In September, India sharply reduced taxes on a wide range of consumer goods, including small cars and cement, sectors that affect steel demand. However, small producers, which account for about 45% of India’s total steel capacity, said they had cut production by a third. They argue that construction activity remains weak and consumption by the automotive sector has not yet recovered.
Demand from the construction sector, which accounts for almost a third of steel consumption, slowed down due to heavy monsoon rains, which began to fall in July. At the same time, the industry is burdened by rising raw material and electricity costs.
In September, according to BigMint, domestic prices for hot-rolled steel fell to a six-month low of $553.5/t.
Small businesses do not expect the situation to improve until December. In addition, tariffs are affecting consumer industries linked to the US.
The situation is significantly different from last year.
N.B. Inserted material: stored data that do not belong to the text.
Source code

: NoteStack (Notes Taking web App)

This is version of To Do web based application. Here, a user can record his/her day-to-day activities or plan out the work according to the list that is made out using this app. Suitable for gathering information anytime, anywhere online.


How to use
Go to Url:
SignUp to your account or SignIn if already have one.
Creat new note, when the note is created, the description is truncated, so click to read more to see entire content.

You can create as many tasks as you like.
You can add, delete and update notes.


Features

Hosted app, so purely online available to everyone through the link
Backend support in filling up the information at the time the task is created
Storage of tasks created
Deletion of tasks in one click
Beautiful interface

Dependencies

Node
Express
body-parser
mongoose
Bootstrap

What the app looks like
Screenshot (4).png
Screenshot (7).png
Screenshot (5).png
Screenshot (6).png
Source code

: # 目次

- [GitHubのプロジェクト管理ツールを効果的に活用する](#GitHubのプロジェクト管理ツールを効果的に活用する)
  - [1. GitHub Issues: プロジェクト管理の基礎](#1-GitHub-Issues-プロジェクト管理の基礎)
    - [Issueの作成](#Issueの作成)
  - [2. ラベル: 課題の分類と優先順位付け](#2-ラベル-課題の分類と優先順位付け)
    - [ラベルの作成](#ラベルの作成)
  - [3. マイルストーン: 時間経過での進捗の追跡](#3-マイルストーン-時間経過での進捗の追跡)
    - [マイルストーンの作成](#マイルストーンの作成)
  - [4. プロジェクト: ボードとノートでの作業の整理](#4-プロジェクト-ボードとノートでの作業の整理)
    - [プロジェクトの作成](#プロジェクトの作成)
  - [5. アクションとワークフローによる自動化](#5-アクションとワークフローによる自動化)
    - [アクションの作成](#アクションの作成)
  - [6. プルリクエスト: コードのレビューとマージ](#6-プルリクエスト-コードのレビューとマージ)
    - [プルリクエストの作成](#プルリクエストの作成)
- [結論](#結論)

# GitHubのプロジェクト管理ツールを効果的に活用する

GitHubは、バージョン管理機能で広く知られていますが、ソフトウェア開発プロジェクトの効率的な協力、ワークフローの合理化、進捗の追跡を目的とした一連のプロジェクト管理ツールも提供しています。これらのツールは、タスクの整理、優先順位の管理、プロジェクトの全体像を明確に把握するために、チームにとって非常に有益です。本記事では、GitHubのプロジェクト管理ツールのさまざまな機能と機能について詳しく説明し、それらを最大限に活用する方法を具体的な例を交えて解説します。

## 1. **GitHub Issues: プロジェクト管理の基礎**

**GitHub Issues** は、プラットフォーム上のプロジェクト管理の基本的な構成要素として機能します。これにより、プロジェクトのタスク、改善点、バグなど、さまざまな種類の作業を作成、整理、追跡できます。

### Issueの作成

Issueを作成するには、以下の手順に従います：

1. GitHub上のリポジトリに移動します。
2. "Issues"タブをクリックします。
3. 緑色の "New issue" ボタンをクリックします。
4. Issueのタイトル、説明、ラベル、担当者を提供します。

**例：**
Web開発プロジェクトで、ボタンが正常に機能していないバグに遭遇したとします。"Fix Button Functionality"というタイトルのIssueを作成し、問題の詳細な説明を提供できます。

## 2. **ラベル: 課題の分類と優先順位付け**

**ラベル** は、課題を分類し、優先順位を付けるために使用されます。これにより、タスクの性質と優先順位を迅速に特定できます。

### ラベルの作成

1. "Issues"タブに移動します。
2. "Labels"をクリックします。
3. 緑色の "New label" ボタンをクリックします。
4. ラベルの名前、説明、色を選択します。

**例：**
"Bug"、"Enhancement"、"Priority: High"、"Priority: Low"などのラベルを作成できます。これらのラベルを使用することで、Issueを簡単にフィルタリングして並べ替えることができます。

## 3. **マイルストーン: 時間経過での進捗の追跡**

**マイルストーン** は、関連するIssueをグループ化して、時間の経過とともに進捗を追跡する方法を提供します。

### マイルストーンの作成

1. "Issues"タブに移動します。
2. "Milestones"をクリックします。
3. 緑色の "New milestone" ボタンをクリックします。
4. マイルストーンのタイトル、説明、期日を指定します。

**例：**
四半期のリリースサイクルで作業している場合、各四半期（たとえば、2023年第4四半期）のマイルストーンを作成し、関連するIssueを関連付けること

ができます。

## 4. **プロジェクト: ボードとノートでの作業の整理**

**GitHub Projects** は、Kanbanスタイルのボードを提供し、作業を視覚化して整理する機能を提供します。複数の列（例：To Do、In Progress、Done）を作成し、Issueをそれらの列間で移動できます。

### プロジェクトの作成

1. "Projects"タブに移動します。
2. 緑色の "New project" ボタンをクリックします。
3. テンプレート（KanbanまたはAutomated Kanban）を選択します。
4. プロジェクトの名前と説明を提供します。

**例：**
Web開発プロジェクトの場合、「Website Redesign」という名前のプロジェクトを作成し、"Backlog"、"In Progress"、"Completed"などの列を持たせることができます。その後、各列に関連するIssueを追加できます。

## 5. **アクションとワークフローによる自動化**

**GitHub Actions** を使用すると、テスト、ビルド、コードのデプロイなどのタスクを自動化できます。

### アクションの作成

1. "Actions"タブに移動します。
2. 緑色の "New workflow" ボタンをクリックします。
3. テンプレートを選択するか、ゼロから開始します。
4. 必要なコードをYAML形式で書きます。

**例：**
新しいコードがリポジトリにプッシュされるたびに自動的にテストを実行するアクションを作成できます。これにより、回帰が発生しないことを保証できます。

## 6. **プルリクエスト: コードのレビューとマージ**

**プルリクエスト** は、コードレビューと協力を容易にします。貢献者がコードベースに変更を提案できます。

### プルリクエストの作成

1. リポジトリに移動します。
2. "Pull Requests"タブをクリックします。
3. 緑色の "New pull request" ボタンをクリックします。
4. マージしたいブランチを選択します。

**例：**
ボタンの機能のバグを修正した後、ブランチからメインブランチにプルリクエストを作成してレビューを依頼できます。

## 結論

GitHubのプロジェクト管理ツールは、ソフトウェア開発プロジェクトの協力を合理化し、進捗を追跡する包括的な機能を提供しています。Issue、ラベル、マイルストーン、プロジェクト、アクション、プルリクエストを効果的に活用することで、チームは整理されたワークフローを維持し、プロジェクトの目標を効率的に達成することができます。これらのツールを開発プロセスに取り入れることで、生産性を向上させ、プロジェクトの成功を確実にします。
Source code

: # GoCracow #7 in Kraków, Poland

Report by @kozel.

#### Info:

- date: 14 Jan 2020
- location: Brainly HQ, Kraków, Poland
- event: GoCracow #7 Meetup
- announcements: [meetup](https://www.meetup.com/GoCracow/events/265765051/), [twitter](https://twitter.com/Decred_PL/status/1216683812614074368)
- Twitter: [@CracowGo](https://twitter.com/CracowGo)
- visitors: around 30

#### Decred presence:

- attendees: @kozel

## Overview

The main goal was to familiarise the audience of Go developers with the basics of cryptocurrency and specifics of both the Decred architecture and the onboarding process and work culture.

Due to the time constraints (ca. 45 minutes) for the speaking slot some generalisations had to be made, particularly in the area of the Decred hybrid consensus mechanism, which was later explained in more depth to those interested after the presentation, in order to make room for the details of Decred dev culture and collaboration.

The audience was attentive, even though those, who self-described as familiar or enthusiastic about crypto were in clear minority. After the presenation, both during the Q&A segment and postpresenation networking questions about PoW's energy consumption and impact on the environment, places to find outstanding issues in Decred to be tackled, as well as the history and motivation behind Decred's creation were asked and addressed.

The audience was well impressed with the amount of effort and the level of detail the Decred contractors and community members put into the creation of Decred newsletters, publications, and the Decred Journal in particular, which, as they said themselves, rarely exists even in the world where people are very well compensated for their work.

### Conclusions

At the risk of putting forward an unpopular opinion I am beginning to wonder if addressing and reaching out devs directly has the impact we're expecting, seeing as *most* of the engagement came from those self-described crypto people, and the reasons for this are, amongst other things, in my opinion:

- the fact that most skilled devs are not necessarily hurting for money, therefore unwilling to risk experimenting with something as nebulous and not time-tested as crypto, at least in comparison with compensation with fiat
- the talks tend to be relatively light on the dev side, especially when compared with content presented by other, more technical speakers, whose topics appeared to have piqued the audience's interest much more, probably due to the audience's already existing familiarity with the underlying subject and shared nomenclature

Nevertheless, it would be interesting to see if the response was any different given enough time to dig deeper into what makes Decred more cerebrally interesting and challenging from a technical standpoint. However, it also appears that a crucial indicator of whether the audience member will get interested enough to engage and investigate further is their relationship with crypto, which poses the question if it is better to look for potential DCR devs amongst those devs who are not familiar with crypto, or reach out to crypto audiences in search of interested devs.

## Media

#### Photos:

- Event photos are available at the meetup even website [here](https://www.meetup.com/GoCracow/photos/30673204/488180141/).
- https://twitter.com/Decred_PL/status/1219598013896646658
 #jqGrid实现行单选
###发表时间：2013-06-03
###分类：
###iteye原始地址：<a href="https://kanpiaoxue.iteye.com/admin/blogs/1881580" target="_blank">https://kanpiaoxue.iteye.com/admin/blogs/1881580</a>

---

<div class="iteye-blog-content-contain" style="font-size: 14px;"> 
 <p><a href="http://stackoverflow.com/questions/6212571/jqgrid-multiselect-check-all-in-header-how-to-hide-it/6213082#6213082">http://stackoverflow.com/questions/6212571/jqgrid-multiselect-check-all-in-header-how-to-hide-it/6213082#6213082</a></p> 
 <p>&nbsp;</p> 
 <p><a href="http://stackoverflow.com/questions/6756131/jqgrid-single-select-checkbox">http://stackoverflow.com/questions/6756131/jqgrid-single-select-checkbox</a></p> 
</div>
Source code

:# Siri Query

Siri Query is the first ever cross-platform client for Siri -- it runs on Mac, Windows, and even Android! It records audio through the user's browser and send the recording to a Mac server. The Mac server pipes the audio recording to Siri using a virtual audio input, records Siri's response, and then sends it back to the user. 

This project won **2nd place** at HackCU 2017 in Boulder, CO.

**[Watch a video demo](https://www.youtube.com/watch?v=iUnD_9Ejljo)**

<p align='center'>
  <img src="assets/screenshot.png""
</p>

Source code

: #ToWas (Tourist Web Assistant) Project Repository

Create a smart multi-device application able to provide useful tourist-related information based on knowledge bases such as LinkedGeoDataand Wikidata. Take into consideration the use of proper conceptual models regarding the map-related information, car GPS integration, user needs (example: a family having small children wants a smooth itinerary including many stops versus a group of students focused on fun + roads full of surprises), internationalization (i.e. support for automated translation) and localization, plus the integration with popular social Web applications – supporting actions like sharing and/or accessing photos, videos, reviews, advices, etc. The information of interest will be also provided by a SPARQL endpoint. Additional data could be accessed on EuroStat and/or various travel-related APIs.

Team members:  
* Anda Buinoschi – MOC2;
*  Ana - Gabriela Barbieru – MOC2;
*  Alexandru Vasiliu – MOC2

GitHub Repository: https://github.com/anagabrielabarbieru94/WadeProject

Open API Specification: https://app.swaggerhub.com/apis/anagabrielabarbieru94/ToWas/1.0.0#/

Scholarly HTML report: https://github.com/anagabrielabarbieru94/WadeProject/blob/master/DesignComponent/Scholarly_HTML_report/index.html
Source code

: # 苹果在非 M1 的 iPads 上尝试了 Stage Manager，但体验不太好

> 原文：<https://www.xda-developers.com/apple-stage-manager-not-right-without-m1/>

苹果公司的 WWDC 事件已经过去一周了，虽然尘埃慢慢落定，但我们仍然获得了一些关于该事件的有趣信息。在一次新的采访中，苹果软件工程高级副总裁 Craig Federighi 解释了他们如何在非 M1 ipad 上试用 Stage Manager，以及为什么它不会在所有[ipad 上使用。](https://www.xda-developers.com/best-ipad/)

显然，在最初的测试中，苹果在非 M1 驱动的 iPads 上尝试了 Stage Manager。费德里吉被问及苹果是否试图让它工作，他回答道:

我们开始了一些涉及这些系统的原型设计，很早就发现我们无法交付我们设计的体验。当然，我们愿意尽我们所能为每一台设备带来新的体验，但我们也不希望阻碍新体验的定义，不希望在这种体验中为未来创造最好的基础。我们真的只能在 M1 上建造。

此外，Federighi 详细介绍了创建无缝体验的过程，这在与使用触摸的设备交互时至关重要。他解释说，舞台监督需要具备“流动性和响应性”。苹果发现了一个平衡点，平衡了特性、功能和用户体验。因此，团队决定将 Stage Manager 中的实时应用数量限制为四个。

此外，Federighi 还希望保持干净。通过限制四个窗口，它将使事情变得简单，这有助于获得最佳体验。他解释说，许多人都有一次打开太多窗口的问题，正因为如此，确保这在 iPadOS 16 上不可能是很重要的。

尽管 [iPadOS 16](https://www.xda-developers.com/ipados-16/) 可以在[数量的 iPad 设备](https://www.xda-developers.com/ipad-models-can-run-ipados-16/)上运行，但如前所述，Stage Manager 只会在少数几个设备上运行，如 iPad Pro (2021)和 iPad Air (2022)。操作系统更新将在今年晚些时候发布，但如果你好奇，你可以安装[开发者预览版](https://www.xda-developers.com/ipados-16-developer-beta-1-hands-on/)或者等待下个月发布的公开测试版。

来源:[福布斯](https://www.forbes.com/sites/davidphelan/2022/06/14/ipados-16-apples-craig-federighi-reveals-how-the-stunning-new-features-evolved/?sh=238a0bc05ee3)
At that time, high consumption of metal products in the country led to a significant increase in supply from suppliers in China, Japan, and South Korea. This prompted the government to introduce a temporary tariff in April to curb cheap imports.
It should be noted that in April-August (5 months of 2025/2026), India increased its steel exports (including stainless steel) by 22% year-on-year to 3.2 million tons. In particular, exports of hot-rolled coil (HRC)/sheet during this period increased by 12% year-on-year to 0.67 million tons.